You might assume Brand is an atheist – so many well known comedians are. But he doesn't sound like one. He interviewed McGrath for his podcast in a friendly manner (you can listen to it here), and the question he kept coming back to was – why Christianity? Why this religion and not all the others?

It’s a conversation that I believe reflects a shift in the wider cultural debate – at least in certain groups. Brand (and others) appears to be moving away from Christianity-bashing and science-worship, toward a recognition that there's a deep lack in our modern secular consumerist culture that needs to be filled. With this fresh understanding comes an openness about who or what should fill it. Hence Brand exploring all the options, Christianity included.  

If you listen to Brand’s musings via his multiple social media outlets, he’s been engaging with spiritual questions for some time now. He's clearly interested in issues of consciousness and the divine. Many of his comments could be classed as leaning toward a 'New Age' perspective. I feel a lot of empathy with Brand’s position and his questions, because I came from a similar philosophical and cultural starting point before I became a Christian.

I grew up in the same generation as Brand. I was caught up in hedonism of the 1990s (though perhaps not to his extremes). I was liberal-leftish politically and yearned for a better society. I also had pluralistic and New-Age-esque spiritual beliefs. I was searching for meaning. Around ten years ago, I started to search more specifically and ask the question that Brand kept on putting to McGrath in this podcast: "Why Christianity? Why not something more pluralist and general? Why believe in creeds and dogma, or in the literal truth of Christ? Why do Christians think Jesus on the Cross is so significant?”

My search for answers eventually led me to a deep faith in Christ and a love for the literal truth of the Bible. Today, many would probably label me 'conservative', 'traditional', 'orthodox' and the like. I think Alister has broadly the same position as I have now, so it intrigued me that he gave no clear answers to Brand’s questions. Instead he gently skirted them, talking about the meaning of Christianity without giving details. It was a genuinely postmodern apologist’s response: openness to other ideas, little dogmatism or expression of truth, exploring meaning, and answering 'what can Christianity do for me?'

Was he teasing Brand, trying to give glimpses of the truth without trying to bulldoze him into submission? Is that what Paul did on Mars Hill, teasing his listeners with Greek poetry? Perhaps in part. But Paul did eventually end with a clear statement of the need for repentance and of Jesus’ resurrection. I think we need to remember this step, even though I admit it can be hard to make at times.

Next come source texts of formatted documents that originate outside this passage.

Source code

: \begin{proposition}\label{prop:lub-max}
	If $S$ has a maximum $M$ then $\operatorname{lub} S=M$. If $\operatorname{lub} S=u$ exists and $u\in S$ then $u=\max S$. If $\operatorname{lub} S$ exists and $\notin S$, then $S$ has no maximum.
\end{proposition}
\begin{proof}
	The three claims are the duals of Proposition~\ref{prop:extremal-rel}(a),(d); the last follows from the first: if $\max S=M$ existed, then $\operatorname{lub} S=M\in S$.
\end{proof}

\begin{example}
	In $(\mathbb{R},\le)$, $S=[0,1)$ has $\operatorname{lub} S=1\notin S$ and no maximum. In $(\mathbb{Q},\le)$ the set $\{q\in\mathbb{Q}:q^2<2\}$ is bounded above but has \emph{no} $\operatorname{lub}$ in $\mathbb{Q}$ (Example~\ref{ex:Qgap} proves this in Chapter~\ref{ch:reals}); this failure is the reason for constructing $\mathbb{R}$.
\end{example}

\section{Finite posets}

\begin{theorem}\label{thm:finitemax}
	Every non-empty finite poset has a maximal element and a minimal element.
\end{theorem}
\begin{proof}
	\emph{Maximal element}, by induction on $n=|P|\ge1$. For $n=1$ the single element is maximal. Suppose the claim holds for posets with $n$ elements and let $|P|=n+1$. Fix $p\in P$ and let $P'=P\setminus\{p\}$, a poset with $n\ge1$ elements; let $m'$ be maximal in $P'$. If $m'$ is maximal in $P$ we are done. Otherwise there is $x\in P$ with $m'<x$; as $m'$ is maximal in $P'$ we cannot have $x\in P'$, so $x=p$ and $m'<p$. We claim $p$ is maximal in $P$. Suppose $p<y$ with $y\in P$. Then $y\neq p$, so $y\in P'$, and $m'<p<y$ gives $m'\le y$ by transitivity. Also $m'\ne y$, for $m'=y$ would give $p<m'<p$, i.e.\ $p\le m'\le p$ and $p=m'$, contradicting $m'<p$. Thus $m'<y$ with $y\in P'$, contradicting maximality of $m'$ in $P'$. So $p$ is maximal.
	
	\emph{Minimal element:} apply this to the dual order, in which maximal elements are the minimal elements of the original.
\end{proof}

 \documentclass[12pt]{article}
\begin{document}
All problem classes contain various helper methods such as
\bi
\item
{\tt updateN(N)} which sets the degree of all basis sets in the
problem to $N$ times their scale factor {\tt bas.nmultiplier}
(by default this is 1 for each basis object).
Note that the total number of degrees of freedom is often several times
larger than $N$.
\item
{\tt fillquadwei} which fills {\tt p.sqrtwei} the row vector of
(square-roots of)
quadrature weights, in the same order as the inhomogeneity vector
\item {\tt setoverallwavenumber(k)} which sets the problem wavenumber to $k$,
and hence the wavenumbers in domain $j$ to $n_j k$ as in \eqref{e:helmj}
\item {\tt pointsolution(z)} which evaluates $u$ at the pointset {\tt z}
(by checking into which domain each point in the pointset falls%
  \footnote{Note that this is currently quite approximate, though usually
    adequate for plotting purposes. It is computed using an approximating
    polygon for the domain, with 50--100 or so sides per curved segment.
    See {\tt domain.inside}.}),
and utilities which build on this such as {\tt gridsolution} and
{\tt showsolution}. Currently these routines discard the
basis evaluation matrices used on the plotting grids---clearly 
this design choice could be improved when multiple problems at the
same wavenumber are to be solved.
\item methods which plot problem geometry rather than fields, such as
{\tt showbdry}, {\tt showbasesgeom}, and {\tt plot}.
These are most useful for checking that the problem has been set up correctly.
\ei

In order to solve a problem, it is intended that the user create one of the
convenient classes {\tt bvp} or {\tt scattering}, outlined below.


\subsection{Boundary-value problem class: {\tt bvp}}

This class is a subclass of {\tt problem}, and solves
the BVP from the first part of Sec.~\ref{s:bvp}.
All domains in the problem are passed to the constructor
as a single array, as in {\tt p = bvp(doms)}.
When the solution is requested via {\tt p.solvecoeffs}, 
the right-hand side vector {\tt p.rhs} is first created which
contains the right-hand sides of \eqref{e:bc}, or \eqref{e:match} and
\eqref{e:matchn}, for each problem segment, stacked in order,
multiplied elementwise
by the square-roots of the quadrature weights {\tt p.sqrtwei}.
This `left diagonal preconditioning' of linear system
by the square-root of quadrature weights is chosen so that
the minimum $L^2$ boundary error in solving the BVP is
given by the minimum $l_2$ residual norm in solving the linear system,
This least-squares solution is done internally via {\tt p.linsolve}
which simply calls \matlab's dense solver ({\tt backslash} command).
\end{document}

We need to start being bolder in stating that we believe in truth and we believe truth can be found in Jesus

To come in to the conversation with Brand and start arrogantly telling him what to think or belittling other beliefs would have been disastrous. McGrath was wise to avoid taking that approach. But I think we also need to start being bolder in stating that we believe in truth and we believe truth can be found in Jesus. We should never claim that we are the finders and arbiters of truth: of course we are not. But Jesus is, and if we believe that we need to be able to express it, even to people with postmodern assumptions.

I moved from our Western culture’s strange melting pot of science and postmodernist ideas, to a clear belief in Jesus as the way, truth and the life, though it did take me several years to understand it. The rock on which my faith was built was Jesus Christ, his message and history, his living reality in the here and now, and that happened way before I had come to terms with all the problems of the Church.

Why bother listening to Jesus and not all the other religious figures who’ve said interesting and sometimes worthwhile things? Without the belief that he is the Son of God and different from all the others, we can’t accept his unique message, and his gift of freedom and salvation through the cross. We tend to think that postmoderns don’t like absolutes, but everyone is absolute about some things. We just have to show that being absolute about Christ is what’s important rather than science, sociological theories, politics, pleasure, our own self, or any of the other temptations of our age.

If you have negative preconceptions about Brand, listen to this podcast and listen to what he’s really asking. It may help unlock compassion not just for him but for our society which is so awash with ideas and conflicting values, but is lacking an anchor. As the Church we need to avoid the arrogance of modernism and science, as well as the vagueness and lack of clarity of postmodernism.

Our culture is beginning to realise that scientism and secularism cannot answer the deep questions of life. That's good news. But we need to fill the void and tell of the real Christ, free from all the baggage of dead religion and historical corruption, in his pure, loving and powerful position as God. And that will take real boldness.